**Instructions to follow**
Beneath this task are records; print exactly the stretch of them from the line with "the PDF documents." through the line with "on unknown articles.", both ends included.

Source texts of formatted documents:
#####

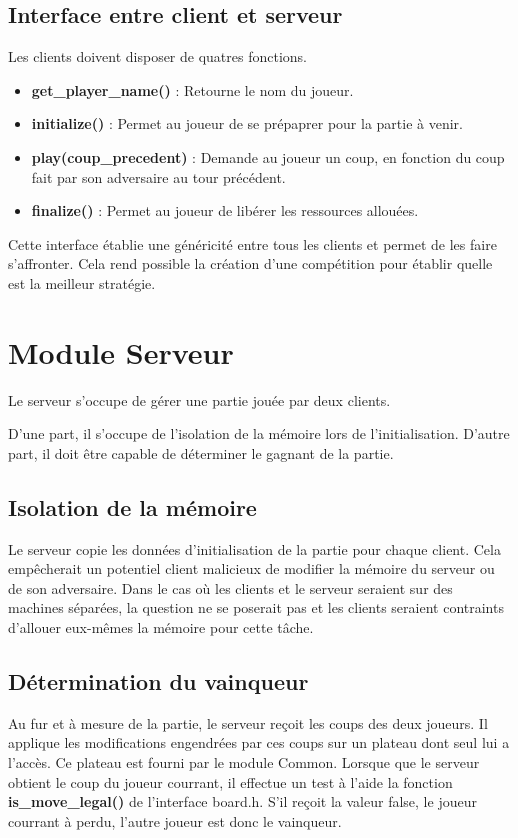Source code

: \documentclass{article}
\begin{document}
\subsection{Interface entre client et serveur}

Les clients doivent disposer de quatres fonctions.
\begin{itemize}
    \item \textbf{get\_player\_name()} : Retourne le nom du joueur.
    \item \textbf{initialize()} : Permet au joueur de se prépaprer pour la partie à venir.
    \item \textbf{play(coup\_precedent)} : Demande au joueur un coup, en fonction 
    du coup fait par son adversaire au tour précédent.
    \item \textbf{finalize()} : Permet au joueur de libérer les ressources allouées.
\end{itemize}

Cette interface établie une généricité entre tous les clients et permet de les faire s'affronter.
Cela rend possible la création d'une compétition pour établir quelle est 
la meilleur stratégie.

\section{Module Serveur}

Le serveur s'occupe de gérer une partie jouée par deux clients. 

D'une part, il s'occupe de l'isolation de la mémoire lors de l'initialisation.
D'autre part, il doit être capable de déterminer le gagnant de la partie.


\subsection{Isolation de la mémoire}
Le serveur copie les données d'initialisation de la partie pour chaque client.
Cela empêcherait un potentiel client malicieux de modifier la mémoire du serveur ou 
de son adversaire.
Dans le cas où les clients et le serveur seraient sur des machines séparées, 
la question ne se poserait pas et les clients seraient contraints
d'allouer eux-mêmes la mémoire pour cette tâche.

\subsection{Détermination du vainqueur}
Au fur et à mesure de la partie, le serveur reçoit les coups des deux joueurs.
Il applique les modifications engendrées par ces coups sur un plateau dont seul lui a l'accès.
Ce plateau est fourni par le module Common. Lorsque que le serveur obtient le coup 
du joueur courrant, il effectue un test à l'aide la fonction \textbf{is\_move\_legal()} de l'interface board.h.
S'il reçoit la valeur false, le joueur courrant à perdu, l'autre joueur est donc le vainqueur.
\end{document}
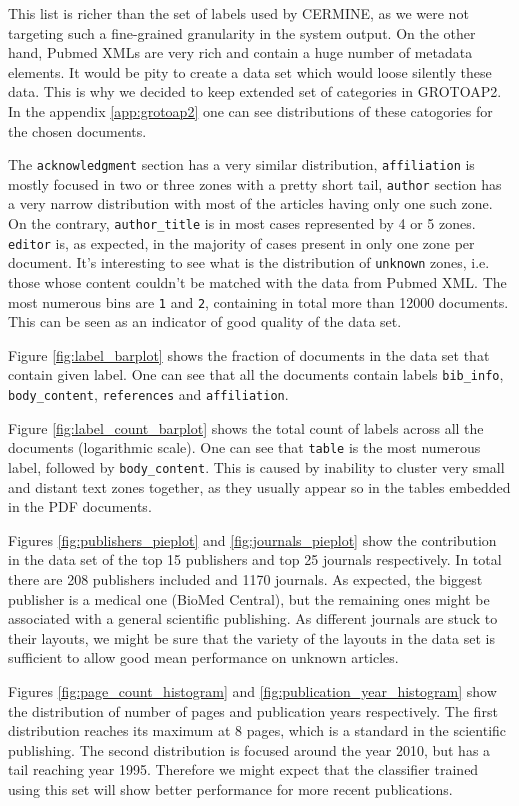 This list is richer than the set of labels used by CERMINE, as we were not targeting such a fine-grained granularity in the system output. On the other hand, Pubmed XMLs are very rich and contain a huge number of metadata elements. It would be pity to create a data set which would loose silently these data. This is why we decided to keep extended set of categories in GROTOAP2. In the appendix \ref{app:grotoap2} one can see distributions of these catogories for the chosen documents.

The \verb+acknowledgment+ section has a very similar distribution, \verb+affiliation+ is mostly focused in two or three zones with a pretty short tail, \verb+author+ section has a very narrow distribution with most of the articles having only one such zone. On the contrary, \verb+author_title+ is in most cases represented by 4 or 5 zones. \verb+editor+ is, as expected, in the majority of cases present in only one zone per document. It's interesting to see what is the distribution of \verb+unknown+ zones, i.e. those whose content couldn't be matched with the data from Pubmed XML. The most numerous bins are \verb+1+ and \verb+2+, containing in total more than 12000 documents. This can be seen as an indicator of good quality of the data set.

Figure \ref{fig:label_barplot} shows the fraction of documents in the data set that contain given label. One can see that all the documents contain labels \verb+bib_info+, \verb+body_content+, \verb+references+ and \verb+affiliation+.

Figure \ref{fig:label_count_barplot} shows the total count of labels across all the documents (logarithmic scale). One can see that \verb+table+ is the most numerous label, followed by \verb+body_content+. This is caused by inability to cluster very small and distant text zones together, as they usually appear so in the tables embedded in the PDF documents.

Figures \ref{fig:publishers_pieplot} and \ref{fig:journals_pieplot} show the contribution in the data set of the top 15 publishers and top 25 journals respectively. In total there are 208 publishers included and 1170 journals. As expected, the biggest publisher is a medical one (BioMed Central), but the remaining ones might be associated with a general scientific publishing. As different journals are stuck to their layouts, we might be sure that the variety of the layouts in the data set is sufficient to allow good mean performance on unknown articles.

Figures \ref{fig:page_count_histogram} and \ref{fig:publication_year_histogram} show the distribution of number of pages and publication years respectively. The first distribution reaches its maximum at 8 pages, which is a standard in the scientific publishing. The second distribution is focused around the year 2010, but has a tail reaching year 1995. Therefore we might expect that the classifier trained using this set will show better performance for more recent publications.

#####

**Response**
Figure \ref{fig:label_count_barplot} shows the total count of labels across all the documents (logarithmic scale). One can see that \verb+table+ is the most numerous label, followed by \verb+body_content+. This is caused by inability to cluster very small and distant text zones together, as they usually appear so in the tables embedded in the PDF documents.

Figures \ref{fig:publishers_pieplot} and \ref{fig:journals_pieplot} show the contribution in the data set of the top 15 publishers and top 25 journals respectively. In total there are 208 publishers included and 1170 journals. As expected, the biggest publisher is a medical one (BioMed Central), but the remaining ones might be associated with a general scientific publishing. As different journals are stuck to their layouts, we might be sure that the variety of the layouts in the data set is sufficient to allow good mean performance on unknown articles.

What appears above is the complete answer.